__What you have to do__
Give back every record that follows, exactly as written.

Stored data
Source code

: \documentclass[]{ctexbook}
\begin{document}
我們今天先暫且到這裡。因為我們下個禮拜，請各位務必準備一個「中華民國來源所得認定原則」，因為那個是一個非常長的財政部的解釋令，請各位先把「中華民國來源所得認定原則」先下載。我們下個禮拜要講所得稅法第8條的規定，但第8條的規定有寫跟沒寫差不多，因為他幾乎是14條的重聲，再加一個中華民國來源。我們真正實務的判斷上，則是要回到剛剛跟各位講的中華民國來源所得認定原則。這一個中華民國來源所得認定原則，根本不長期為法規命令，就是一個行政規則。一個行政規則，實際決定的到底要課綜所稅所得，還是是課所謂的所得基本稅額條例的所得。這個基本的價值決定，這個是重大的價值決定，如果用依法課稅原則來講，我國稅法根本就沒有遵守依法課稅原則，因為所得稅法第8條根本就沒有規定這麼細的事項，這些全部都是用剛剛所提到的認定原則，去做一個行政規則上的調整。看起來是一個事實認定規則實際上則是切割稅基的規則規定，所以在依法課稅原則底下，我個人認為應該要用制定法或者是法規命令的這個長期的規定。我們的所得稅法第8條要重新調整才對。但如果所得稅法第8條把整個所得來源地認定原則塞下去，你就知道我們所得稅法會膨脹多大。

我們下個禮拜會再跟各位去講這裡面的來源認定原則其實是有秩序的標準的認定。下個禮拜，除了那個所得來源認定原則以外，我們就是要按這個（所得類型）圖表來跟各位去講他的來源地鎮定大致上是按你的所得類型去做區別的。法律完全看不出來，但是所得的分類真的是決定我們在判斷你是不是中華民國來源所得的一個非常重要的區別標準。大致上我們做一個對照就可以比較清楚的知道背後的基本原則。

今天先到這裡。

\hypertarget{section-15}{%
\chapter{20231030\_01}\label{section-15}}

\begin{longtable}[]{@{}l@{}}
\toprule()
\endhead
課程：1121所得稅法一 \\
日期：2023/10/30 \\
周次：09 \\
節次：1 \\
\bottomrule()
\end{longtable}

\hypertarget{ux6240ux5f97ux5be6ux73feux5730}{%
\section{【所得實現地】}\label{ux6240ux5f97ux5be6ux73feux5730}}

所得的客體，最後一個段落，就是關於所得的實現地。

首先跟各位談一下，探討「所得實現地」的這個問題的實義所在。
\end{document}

__Exercise solution__
Source code

: \documentclass[]{ctexbook}
\begin{document}
我們今天先暫且到這裡。因為我們下個禮拜，請各位務必準備一個「中華民國來源所得認定原則」，因為那個是一個非常長的財政部的解釋令，請各位先把「中華民國來源所得認定原則」先下載。我們下個禮拜要講所得稅法第8條的規定，但第8條的規定有寫跟沒寫差不多，因為他幾乎是14條的重聲，再加一個中華民國來源。我們真正實務的判斷上，則是要回到剛剛跟各位講的中華民國來源所得認定原則。這一個中華民國來源所得認定原則，根本不長期為法規命令，就是一個行政規則。一個行政規則，實際決定的到底要課綜所稅所得，還是是課所謂的所得基本稅額條例的所得。這個基本的價值決定，這個是重大的價值決定，如果用依法課稅原則來講，我國稅法根本就沒有遵守依法課稅原則，因為所得稅法第8條根本就沒有規定這麼細的事項，這些全部都是用剛剛所提到的認定原則，去做一個行政規則上的調整。看起來是一個事實認定規則實際上則是切割稅基的規則規定，所以在依法課稅原則底下，我個人認為應該要用制定法或者是法規命令的這個長期的規定。我們的所得稅法第8條要重新調整才對。但如果所得稅法第8條把整個所得來源地認定原則塞下去，你就知道我們所得稅法會膨脹多大。

我們下個禮拜會再跟各位去講這裡面的來源認定原則其實是有秩序的標準的認定。下個禮拜，除了那個所得來源認定原則以外，我們就是要按這個（所得類型）圖表來跟各位去講他的來源地鎮定大致上是按你的所得類型去做區別的。法律完全看不出來，但是所得的分類真的是決定我們在判斷你是不是中華民國來源所得的一個非常重要的區別標準。大致上我們做一個對照就可以比較清楚的知道背後的基本原則。

今天先到這裡。

\hypertarget{section-15}{%
\chapter{20231030\_01}\label{section-15}}

\begin{longtable}[]{@{}l@{}}
\toprule()
\endhead
課程：1121所得稅法一 \\
日期：2023/10/30 \\
周次：09 \\
節次：1 \\
\bottomrule()
\end{longtable}

\hypertarget{ux6240ux5f97ux5be6ux73feux5730}{%
\section{【所得實現地】}\label{ux6240ux5f97ux5be6ux73feux5730}}

所得的客體，最後一個段落，就是關於所得的實現地。

首先跟各位談一下，探討「所得實現地」的這個問題的實義所在。
\end{document}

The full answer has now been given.